Welch's drinking problem was especially acute. He grew up in Detroit, "where they make the cars, but by night they make the bars," as the saying goes. A shy boy, he began drinking to relax around girls and to mask a growing fear of injury and death. By the time he reached the Dodgers in 1978, he was blacking out so often he couldn't even remember his drinking bouts. Welch's cocktail hour began much earlier than five o'clock. He would duck into the clubhouse for beers during games and once arrived at the park drunk and insulted the Giants' Terry Whitfield, a player he barely knew. Under the influence, Welch's pitching declined rapidly, from a star rookie in 1978 to a little-used reliever in 1979. At that rate, Welch believes, he wouldn't have lasted long.
Fortunately, Newcombe was around. "There's a player on the team who drinks two fifths of Scotch a day," he told me during the 1979 season. Newcombe was shadowing Welch and gathering information, standard operating procedure among some rehabilitation workers. Alcoholics can't be cured by hints; they must be confronted. When the Dodgers buttonholed Welch after the 1979 season, the evidence was too overwhelming for him to deny.
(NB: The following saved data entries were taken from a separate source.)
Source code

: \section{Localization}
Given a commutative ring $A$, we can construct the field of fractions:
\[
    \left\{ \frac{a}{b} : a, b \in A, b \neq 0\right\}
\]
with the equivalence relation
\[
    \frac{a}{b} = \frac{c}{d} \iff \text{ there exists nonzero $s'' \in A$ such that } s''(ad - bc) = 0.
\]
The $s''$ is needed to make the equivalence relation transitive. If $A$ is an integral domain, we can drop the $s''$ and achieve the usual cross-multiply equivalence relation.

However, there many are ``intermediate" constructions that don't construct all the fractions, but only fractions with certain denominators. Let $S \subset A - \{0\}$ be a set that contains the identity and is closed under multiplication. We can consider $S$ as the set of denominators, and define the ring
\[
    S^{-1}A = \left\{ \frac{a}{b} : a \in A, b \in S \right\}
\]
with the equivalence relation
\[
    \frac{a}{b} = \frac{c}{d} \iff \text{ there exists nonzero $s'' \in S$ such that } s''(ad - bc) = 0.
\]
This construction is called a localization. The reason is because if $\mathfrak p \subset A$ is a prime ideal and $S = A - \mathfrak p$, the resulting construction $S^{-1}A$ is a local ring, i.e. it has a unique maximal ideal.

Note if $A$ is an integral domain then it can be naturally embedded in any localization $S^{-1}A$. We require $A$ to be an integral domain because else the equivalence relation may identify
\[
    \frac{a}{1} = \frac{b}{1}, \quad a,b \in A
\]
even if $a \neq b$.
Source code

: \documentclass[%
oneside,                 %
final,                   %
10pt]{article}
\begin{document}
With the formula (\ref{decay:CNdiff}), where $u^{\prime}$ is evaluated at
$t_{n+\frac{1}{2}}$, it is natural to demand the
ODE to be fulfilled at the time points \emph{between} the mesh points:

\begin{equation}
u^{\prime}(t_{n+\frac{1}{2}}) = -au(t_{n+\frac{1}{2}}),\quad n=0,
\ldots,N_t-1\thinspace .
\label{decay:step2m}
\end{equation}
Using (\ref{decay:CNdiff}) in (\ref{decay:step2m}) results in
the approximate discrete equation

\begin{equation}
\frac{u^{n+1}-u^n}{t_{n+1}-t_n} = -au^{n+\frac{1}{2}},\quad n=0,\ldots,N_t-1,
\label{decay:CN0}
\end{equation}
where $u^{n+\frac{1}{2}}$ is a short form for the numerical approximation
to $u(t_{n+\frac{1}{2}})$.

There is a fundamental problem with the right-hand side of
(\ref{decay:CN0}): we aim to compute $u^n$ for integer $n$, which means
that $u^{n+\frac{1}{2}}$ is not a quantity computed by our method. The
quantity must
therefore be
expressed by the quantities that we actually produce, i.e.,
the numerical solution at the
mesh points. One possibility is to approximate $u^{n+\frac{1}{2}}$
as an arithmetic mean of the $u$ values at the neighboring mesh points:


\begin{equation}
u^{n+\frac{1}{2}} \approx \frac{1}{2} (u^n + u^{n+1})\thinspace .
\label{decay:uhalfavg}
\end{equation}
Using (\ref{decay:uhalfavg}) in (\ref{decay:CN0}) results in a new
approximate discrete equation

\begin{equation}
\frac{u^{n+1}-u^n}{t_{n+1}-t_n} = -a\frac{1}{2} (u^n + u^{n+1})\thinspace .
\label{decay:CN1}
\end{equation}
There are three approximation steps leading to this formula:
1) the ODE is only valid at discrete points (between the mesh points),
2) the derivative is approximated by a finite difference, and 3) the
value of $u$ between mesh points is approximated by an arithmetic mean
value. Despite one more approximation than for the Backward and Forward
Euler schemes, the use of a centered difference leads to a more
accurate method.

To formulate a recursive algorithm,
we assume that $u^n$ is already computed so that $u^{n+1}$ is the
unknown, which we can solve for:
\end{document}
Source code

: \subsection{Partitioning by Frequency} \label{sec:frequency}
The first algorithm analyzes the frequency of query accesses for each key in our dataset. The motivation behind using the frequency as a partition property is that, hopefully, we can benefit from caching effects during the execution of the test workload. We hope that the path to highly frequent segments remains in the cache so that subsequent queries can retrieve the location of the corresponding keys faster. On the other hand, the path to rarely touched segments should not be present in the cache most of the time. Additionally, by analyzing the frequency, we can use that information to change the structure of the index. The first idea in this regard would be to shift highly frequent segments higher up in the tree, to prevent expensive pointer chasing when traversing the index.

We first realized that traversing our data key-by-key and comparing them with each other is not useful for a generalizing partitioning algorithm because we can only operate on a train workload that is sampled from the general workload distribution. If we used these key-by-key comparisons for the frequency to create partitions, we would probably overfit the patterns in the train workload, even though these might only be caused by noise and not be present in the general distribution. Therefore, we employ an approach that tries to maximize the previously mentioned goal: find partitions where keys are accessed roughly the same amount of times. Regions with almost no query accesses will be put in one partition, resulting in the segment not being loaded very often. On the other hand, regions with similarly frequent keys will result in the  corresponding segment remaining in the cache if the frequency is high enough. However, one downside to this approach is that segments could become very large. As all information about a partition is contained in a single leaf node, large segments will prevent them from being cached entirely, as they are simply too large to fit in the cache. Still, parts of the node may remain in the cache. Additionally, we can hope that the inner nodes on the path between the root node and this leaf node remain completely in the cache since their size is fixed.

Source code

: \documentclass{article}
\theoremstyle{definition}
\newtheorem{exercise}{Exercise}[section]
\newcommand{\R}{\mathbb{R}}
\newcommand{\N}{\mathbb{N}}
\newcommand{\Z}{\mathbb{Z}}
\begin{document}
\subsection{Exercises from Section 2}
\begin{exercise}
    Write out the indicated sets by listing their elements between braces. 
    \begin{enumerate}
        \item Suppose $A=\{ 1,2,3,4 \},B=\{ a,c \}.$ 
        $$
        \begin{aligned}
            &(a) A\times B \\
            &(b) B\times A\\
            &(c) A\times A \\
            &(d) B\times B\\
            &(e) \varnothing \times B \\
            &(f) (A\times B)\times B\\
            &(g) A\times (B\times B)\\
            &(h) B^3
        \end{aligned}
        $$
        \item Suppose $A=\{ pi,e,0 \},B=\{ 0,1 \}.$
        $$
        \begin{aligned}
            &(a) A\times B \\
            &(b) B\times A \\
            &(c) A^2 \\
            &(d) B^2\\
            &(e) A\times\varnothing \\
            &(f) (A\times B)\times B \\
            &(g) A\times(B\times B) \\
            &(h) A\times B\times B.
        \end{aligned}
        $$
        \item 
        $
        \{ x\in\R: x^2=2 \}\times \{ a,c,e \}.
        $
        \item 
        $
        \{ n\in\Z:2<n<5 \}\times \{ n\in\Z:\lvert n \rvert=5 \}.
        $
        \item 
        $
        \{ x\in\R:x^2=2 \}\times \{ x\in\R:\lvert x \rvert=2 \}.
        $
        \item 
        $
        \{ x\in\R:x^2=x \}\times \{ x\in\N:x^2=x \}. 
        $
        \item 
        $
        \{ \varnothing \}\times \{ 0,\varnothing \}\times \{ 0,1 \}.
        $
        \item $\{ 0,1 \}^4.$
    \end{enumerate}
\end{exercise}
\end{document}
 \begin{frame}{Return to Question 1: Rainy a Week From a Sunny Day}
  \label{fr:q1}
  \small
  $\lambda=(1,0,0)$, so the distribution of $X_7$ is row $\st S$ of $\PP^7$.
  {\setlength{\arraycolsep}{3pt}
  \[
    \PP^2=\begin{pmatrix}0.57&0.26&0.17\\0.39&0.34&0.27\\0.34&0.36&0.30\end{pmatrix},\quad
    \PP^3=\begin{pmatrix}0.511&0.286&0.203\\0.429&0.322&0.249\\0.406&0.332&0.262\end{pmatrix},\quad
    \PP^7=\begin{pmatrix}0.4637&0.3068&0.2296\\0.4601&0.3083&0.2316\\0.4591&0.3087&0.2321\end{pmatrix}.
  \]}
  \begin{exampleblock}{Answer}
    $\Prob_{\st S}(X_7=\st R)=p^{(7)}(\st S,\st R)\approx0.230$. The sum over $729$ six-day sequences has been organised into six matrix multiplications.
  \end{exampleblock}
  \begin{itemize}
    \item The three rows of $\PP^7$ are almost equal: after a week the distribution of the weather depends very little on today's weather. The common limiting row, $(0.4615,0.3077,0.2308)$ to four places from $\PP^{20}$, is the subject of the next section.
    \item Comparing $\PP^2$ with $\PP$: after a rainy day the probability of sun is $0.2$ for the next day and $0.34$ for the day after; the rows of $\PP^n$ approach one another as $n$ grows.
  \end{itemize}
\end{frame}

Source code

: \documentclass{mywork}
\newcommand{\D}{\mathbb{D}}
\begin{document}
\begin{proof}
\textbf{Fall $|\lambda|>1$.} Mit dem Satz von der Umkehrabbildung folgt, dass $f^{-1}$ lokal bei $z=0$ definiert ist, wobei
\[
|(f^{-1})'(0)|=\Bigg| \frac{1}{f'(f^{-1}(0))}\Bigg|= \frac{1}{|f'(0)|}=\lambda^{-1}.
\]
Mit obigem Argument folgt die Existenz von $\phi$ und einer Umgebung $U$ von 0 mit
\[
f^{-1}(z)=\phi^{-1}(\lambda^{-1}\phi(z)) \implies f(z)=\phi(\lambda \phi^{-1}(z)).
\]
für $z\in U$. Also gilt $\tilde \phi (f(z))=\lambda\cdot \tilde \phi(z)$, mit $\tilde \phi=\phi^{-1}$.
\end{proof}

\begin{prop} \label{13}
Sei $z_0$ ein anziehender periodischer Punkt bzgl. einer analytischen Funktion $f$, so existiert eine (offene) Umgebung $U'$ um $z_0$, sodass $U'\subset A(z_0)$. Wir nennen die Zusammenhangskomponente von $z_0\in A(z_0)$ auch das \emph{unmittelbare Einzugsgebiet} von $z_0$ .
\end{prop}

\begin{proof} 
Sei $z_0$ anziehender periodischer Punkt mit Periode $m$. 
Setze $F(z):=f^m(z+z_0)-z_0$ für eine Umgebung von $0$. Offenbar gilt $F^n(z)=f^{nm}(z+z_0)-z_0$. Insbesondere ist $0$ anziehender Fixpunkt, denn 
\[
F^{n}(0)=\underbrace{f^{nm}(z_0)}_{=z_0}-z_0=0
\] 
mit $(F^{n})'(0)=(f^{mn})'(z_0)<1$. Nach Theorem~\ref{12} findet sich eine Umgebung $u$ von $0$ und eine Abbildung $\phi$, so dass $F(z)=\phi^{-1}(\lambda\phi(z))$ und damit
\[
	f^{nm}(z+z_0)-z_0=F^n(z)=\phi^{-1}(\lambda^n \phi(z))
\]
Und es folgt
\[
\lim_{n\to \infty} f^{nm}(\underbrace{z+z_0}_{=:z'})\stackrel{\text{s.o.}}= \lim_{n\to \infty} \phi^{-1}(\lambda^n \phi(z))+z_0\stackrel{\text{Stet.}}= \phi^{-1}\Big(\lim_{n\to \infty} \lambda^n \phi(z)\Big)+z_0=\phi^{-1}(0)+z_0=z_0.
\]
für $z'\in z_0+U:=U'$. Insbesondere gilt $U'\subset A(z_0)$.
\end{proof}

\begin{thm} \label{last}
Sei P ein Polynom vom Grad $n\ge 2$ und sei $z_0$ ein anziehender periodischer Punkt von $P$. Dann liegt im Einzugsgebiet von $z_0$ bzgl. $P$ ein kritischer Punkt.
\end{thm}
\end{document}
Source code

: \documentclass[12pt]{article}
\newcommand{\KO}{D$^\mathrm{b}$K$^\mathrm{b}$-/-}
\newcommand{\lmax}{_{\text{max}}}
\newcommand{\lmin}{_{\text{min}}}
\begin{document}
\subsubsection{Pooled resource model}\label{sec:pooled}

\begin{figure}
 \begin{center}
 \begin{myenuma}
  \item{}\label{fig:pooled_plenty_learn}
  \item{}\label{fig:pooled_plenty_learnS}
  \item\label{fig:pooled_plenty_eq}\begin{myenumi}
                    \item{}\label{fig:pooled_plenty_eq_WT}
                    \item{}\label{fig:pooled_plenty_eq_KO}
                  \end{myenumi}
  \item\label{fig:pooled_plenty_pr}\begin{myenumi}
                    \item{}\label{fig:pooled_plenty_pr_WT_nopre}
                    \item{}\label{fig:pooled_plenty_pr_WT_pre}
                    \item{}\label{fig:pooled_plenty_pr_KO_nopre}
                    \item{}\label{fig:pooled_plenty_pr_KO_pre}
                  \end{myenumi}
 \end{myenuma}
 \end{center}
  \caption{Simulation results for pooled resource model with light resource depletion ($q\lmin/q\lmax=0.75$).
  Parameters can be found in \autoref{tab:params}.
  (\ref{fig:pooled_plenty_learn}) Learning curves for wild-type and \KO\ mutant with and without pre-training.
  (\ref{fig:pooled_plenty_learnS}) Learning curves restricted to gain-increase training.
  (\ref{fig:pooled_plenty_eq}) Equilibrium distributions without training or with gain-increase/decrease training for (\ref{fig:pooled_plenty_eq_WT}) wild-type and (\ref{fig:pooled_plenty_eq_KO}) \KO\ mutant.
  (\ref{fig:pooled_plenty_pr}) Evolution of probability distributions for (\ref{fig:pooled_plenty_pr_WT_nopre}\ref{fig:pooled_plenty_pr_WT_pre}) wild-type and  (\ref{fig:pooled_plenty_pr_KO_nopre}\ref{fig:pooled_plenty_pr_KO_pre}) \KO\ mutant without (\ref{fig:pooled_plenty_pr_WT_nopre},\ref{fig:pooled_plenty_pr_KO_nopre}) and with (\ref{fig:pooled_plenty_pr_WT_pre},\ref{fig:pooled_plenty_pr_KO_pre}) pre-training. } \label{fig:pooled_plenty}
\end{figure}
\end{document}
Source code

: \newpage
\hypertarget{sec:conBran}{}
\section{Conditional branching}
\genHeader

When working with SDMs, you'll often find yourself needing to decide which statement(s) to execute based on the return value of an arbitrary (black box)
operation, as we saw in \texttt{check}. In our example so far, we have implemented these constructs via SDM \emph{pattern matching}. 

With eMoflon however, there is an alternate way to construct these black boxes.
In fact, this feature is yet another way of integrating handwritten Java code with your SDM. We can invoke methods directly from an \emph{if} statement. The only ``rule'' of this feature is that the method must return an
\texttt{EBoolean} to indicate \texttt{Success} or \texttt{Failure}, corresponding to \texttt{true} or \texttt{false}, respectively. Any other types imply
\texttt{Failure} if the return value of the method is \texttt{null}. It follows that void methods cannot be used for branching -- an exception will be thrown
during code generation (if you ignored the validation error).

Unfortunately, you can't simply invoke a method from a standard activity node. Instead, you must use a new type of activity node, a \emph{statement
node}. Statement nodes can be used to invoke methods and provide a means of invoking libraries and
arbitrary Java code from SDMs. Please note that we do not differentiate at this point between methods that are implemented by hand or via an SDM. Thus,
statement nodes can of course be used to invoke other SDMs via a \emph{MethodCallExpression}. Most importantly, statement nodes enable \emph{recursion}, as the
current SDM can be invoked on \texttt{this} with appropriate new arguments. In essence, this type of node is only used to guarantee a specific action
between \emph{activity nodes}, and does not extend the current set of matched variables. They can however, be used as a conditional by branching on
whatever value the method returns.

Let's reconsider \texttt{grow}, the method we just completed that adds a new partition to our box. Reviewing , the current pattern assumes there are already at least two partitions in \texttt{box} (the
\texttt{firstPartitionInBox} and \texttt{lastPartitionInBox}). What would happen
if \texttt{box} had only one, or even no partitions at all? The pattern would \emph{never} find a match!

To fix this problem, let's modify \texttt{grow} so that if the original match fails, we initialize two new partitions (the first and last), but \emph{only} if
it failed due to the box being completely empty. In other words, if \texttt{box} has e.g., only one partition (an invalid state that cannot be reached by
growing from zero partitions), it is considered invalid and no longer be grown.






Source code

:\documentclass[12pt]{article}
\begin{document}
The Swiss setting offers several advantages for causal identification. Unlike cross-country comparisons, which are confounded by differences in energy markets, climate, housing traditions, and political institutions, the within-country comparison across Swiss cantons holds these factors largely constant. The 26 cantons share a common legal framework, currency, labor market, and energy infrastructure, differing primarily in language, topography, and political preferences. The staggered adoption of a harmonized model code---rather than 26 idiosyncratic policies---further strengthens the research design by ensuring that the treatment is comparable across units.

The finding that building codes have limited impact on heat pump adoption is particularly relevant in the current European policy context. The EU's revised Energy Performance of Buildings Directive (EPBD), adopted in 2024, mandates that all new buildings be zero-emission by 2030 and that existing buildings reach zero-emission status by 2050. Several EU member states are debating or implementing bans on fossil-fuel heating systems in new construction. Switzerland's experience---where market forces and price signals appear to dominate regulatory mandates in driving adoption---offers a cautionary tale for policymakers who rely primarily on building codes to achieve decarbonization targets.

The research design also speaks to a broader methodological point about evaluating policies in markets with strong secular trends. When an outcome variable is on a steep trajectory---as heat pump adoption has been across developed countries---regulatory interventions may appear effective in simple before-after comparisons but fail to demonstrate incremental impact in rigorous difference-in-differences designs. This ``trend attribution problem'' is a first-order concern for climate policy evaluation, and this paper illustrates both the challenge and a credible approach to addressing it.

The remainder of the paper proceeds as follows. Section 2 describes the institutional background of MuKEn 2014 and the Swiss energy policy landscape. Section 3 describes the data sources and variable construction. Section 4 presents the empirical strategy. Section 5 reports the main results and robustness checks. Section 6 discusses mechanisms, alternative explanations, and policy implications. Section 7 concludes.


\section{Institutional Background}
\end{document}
He agreed to enroll at The Meadows in February 1980.
The chapters on his 36-day stay there are revealing. Welch's therapists immediately went to work uncorking his feelings—the key to plugging his bottle. They brought in his girl friend, his family and two teammates and urged them to confront Welch with ways he had hurt them while drunk. "What are you feeling?" Welch was asked over and over in group therapy. Finally, the dam broke. He shouted, he cried, he lived, he died. And at last he was "reborn"—a Meadows term for recovered.
Duren says, "Mental health has got to come of age in baseball." He's right. Ballplayers have traditionally treated everything around them as jokes: fans, women, writers, even the psychological problems of their peers. But there are signs that things are changing. In 1979 I wrote a story in which Doug DeCinces, then playing for Baltimore, disclosed that he had seen a psychiatrist. Months later I asked DeCinces if he had been ridiculed by opponents after the story appeared. Not only had he been spared, but, he told me, another player had asked him for an introduction to a therapist. And in Welch's case, although the fans have been rough at times, rival dugouts have been notably quiet.